Instructions to follow ▸ Using the listing below, report each line holding the string "been".

Task data section start

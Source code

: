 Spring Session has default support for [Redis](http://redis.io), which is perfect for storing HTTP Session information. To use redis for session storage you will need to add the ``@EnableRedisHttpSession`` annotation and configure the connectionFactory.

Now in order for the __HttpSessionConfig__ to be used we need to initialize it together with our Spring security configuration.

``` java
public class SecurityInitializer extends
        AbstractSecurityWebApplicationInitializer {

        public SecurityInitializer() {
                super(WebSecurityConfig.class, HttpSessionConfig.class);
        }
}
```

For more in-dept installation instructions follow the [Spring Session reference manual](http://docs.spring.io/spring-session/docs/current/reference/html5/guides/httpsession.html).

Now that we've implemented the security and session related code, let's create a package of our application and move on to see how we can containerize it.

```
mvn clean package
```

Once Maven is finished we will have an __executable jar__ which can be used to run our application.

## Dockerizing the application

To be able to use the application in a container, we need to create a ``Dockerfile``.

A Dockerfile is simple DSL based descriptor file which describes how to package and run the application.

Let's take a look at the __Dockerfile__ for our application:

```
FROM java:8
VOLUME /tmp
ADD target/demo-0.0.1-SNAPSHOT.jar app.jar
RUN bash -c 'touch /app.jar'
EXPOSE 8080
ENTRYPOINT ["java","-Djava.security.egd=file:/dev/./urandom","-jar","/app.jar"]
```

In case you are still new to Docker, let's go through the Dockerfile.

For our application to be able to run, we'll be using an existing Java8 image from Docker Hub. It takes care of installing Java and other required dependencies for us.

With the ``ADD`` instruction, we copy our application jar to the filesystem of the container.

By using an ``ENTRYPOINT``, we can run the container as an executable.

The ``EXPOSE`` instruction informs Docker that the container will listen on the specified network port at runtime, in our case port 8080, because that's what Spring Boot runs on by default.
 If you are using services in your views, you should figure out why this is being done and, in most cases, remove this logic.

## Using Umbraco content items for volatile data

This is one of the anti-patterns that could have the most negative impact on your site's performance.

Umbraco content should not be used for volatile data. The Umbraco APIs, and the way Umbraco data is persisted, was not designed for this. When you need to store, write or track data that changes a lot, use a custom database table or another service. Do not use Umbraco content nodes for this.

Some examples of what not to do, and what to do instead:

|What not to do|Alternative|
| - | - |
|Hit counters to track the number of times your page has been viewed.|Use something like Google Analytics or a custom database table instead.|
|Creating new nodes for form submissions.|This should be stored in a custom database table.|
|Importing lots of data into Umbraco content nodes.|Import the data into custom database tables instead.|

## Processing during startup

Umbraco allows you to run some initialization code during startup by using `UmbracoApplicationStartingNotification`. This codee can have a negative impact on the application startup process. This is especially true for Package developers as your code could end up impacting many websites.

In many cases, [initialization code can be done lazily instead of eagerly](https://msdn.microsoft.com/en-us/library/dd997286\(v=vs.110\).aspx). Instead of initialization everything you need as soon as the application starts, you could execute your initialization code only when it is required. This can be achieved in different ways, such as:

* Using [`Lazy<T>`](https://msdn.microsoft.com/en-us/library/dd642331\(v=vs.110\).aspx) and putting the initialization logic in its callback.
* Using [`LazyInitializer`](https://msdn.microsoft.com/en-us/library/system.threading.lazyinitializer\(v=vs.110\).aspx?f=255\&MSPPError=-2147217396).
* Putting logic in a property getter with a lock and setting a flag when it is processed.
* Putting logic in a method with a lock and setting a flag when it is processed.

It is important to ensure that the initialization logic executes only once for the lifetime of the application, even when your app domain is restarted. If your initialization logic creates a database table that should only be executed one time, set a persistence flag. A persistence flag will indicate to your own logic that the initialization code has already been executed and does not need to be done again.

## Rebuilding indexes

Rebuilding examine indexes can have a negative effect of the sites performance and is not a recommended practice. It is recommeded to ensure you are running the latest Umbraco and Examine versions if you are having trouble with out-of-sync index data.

Task data section end
Task data section start

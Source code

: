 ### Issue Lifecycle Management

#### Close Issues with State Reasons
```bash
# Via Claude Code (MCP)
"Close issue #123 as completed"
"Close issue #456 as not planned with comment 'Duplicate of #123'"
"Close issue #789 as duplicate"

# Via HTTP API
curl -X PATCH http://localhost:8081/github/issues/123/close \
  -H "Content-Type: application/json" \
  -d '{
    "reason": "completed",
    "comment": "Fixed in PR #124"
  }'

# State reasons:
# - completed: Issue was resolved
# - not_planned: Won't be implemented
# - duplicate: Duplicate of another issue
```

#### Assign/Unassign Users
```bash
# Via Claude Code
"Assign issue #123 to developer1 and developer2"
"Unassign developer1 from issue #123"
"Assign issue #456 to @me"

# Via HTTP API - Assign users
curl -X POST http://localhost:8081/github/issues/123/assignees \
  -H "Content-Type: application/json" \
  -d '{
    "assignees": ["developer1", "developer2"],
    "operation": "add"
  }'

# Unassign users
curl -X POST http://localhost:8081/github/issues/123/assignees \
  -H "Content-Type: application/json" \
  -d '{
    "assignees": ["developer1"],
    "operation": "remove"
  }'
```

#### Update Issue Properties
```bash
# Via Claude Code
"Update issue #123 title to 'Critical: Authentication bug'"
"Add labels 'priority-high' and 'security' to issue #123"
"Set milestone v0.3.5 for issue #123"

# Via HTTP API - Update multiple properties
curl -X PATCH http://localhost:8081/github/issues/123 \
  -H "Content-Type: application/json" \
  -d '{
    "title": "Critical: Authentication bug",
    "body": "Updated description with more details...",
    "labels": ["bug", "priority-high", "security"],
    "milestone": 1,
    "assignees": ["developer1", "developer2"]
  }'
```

Task data section end
Task data section start

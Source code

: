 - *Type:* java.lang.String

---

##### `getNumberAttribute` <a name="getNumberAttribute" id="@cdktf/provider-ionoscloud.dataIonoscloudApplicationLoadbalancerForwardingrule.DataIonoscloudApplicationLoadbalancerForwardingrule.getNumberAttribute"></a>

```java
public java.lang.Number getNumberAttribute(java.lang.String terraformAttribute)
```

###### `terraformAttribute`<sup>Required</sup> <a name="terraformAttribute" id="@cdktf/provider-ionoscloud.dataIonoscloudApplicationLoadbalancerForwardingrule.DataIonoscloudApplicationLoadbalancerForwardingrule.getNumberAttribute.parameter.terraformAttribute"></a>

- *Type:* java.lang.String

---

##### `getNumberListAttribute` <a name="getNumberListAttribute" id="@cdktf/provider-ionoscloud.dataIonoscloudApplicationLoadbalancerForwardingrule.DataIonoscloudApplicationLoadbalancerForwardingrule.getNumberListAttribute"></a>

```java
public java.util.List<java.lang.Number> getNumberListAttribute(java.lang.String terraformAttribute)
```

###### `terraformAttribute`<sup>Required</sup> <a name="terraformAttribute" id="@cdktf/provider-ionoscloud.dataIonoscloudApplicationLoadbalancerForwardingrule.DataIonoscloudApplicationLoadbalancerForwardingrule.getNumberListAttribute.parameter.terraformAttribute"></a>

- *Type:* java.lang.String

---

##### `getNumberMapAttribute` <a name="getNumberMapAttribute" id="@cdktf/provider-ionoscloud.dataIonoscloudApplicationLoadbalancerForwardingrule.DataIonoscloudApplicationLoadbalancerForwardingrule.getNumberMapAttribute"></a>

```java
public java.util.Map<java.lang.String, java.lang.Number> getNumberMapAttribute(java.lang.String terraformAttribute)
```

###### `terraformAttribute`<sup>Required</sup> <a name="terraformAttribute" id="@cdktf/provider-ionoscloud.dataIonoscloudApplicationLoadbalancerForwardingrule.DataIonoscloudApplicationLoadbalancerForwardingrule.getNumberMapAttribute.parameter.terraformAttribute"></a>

Task data section end

Solution to this task ▸
|Hit counters to track the number of times your page has been viewed.|Use something like Google Analytics or a custom database table instead.|
It is important to ensure that the initialization logic executes only once for the lifetime of the application, even when your app domain is restarted. If your initialization logic creates a database table that should only be executed one time, set a persistence flag. A persistence flag will indicate to your own logic that the initialization code has already been executed and does not need to be done again.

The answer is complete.